S’il fallait dresser la liste des métiers les moins connus des Togolais, celui de métrologue arriverait parmi les premiers. Pourtant, son importance n’est pas moindre. En guise d’illustration, comment arrivons-nous à nous rassurer que le volume du carburant servi dans les stations-service A et B est le même pour un même prix payé ? En termes de métrologie, les marchés africains traditionnels manquent de fiabilité en ce qui concerne les bols utilisés pour vendre les céréales. Chacun y va de son humeur, mais le prix payé par le consommateur ne souffre d’aucune saute d’humeur.

Deux situations qui démontrent l’importance de la justesse et de la conformité qui devraient constituer le soubassement des échanges interhumains.

Bien que le métier n’ait pas pignon sur rue, le Togo dispose de métrologues. La profession exige précision et méticulosité. Le professionnel peut aussi bien intervenir dans l’industrie, dans le respect de la législation d’un État ou en laboratoire.

L’un des experts les plus connus en la matière dans la sous-région est le Togolais Kpondoho Fossou LAWSON-HETCHELY, qui exerce depuis plus de vingt ans dans le domaine et qui s’y connait. Fondateur et Directeur Général du cabinet NDT & Quality Expertises (NQE) Sarl, spécialisé dans l’expertise technique, d’inspection, du Contrôle Non Destructif, de la formation, de la certification, de la métrologie, de la révision des roues, freins et organes hydrauliques, du conseil qualité et de l’audit règlementaire dans les secteurs de l’ingénierie et de l’aéronautique.

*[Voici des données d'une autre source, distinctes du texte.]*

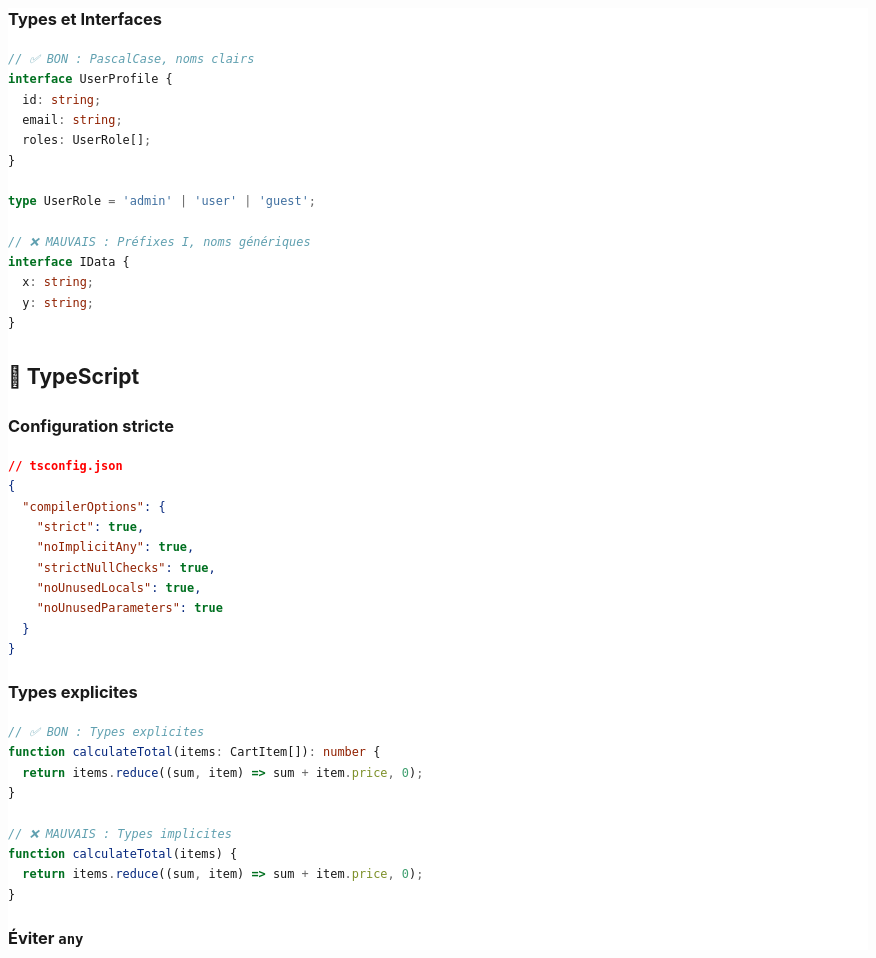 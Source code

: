 ### Types et Interfaces

```typescript
// ✅ BON : PascalCase, noms clairs
interface UserProfile {
  id: string;
  email: string;
  roles: UserRole[];
}

type UserRole = 'admin' | 'user' | 'guest';

// ❌ MAUVAIS : Préfixes I, noms génériques
interface IData {
  x: string;
  y: string;
}
```

## 📝 TypeScript

### Configuration stricte

```json
// tsconfig.json
{
  "compilerOptions": {
    "strict": true,
    "noImplicitAny": true,
    "strictNullChecks": true,
    "noUnusedLocals": true,
    "noUnusedParameters": true
  }
}
```

### Types explicites

```typescript
// ✅ BON : Types explicites
function calculateTotal(items: CartItem[]): number {
  return items.reduce((sum, item) => sum + item.price, 0);
}

// ❌ MAUVAIS : Types implicites
function calculateTotal(items) {
  return items.reduce((sum, item) => sum + item.price, 0);
}
```

### Éviter `any`
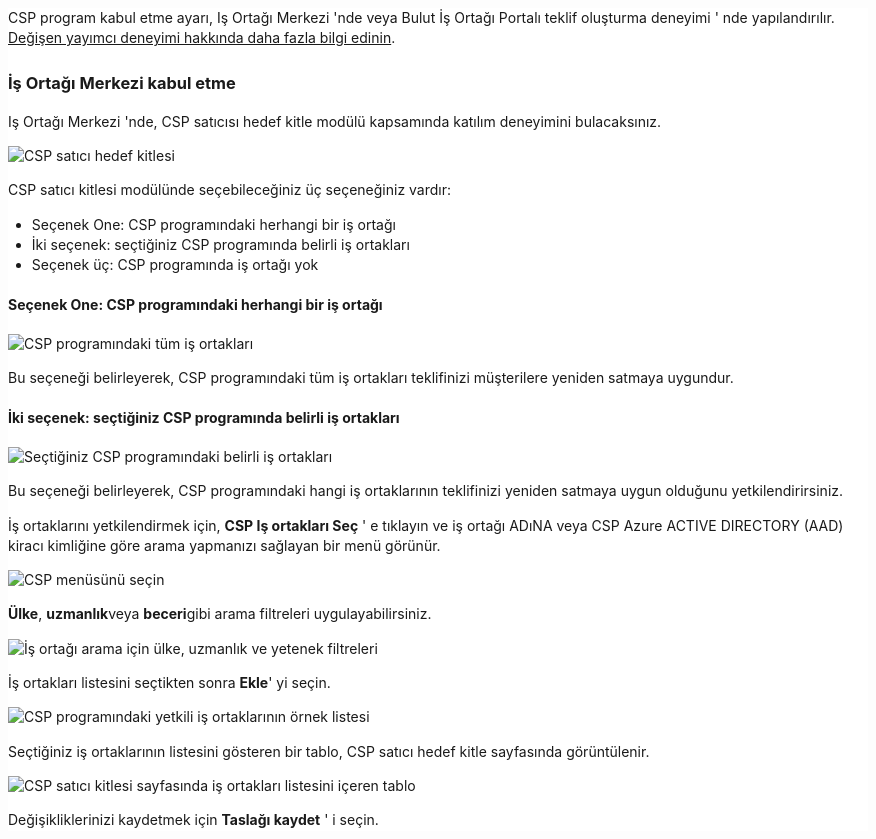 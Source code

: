 CSP program kabul etme ayarı, Iş Ortağı Merkezi 'nde veya Bulut İş Ortağı Portalı teklif oluşturma deneyimi ' nde yapılandırılır. [Değişen yayımcı deneyimi hakkında daha fazla bilgi edinin](https://www.microsoftpartnercommunity.com/t5/Azure-Marketplace-and-AppSource/Cloud-Marketplace-In-Partner-Center/m-p/9738#M293).

### <a name="partner-center-opt-in"></a>İş Ortağı Merkezi kabul etme

Iş Ortağı Merkezi 'nde, CSP satıcısı hedef kitle modülü kapsamında katılım deneyimini bulacaksınız.

![CSP satıcı hedef kitlesi](media/marketplace-publishers-guide/csp-reseller-audience.png)

CSP satıcı kitlesi modülünde seçebileceğiniz üç seçeneğiniz vardır:

- Seçenek One: CSP programındaki herhangi bir iş ortağı
- İki seçenek: seçtiğiniz CSP programında belirli iş ortakları
- Seçenek üç: CSP programında iş ortağı yok

#### <a name="option-one-any-partner-in-the-csp-program"></a>Seçenek One: CSP programındaki herhangi bir iş ortağı

![CSP programındaki tüm iş ortakları](media/marketplace-publishers-guide/csp-reseller-option-one.png)

 Bu seçeneği belirleyerek, CSP programındaki tüm iş ortakları teklifinizi müşterilere yeniden satmaya uygundur.

#### <a name="option-two-specific-partners-in-the-csp-program-i-select"></a>İki seçenek: seçtiğiniz CSP programında belirli iş ortakları

![Seçtiğiniz CSP programındaki belirli iş ortakları](media/marketplace-publishers-guide/csp-reseller-option-two.png)

Bu seçeneği belirleyerek, CSP programındaki hangi iş ortaklarının teklifinizi yeniden satmaya uygun olduğunu yetkilendirirsiniz.

İş ortaklarını yetkilendirmek için, **CSP Iş ortakları Seç** ' e tıklayın ve iş ortağı ADıNA veya CSP Azure ACTIVE DIRECTORY (AAD) kiracı kimliğine göre arama yapmanızı sağlayan bir menü görünür.

![CSP menüsünü seçin](media/marketplace-publishers-guide/csp-pop-up-module.png)

**Ülke**, **uzmanlık**veya **beceri**gibi arama filtreleri uygulayabilirsiniz.

![İş ortağı arama için ülke, uzmanlık ve yetenek filtreleri](media/marketplace-publishers-guide/csp-add-resellers.png)

İş ortakları listesini seçtikten sonra **Ekle**' yi seçin.

![CSP programındaki yetkili iş ortaklarının örnek listesi](media/marketplace-publishers-guide/csp-add-resellers-details.png)

Seçtiğiniz iş ortaklarının listesini gösteren bir tablo, CSP satıcı hedef kitle sayfasında görüntülenir.

![CSP satıcı kitlesi sayfasında iş ortakları listesini içeren tablo](media/marketplace-publishers-guide/csp-option-two-add-reseller.png)

Değişikliklerinizi kaydetmek için **Taslağı kaydet** ' i seçin.
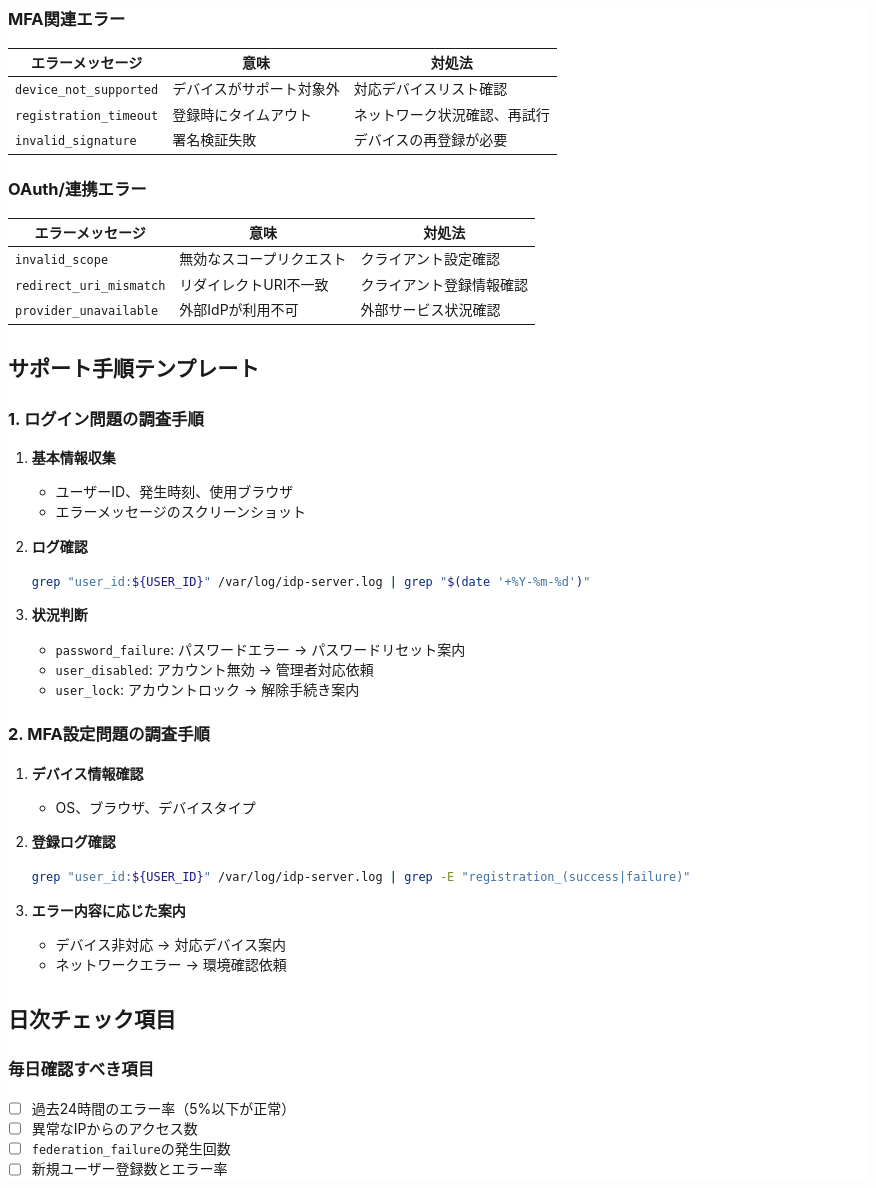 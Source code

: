 ### MFA関連エラー
| エラーメッセージ | 意味 | 対処法 |
|--------------|-----|-------|
| `device_not_supported` | デバイスがサポート対象外 | 対応デバイスリスト確認 |
| `registration_timeout` | 登録時にタイムアウト | ネットワーク状況確認、再試行 |
| `invalid_signature` | 署名検証失敗 | デバイスの再登録が必要 |

### OAuth/連携エラー
| エラーメッセージ | 意味 | 対処法 |
|--------------|-----|-------|
| `invalid_scope` | 無効なスコープリクエスト | クライアント設定確認 |
| `redirect_uri_mismatch` | リダイレクトURI不一致 | クライアント登録情報確認 |
| `provider_unavailable` | 外部IdPが利用不可 | 外部サービス状況確認 |

## サポート手順テンプレート

### 1. ログイン問題の調査手順
1. **基本情報収集**
   - ユーザーID、発生時刻、使用ブラウザ
   - エラーメッセージのスクリーンショット

2. **ログ確認**
   ```bash
   grep "user_id:${USER_ID}" /var/log/idp-server.log | grep "$(date '+%Y-%m-%d')"
   ```

3. **状況判断**
   - `password_failure`: パスワードエラー → パスワードリセット案内
   - `user_disabled`: アカウント無効 → 管理者対応依頼
   - `user_lock`: アカウントロック → 解除手続き案内

### 2. MFA設定問題の調査手順
1. **デバイス情報確認**
   - OS、ブラウザ、デバイスタイプ

2. **登録ログ確認**
   ```bash
   grep "user_id:${USER_ID}" /var/log/idp-server.log | grep -E "registration_(success|failure)"
   ```

3. **エラー内容に応じた案内**
   - デバイス非対応 → 対応デバイス案内
   - ネットワークエラー → 環境確認依頼

## 日次チェック項目

### 毎日確認すべき項目
- [ ] 過去24時間のエラー率（5%以下が正常）
- [ ] 異常なIPからのアクセス数
- [ ] `federation_failure`の発生回数
- [ ] 新規ユーザー登録数とエラー率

Pour découvrir davantage cette profession, le magazine Lfrii l’entreprenant a rencontré M. LAWSON-HETCHELY.

Lfrii l’entreprenant : En termes simples, M. LAWSON-HETCHELY, qui est ce professionnel appelé Métrologue ?

Kpondoho Fossou LAWSON-HETCHELY : « Avant de répondre à cette question, il faut d’abord savoir que la métrologie constitue l’un des cinq piliers de ce qu’on appelle les Infrastructures de la Qualité. Elles exigent des données fiables pour la prise de bonnes décisions, en évitant les incertitudes liées aux informations reçues.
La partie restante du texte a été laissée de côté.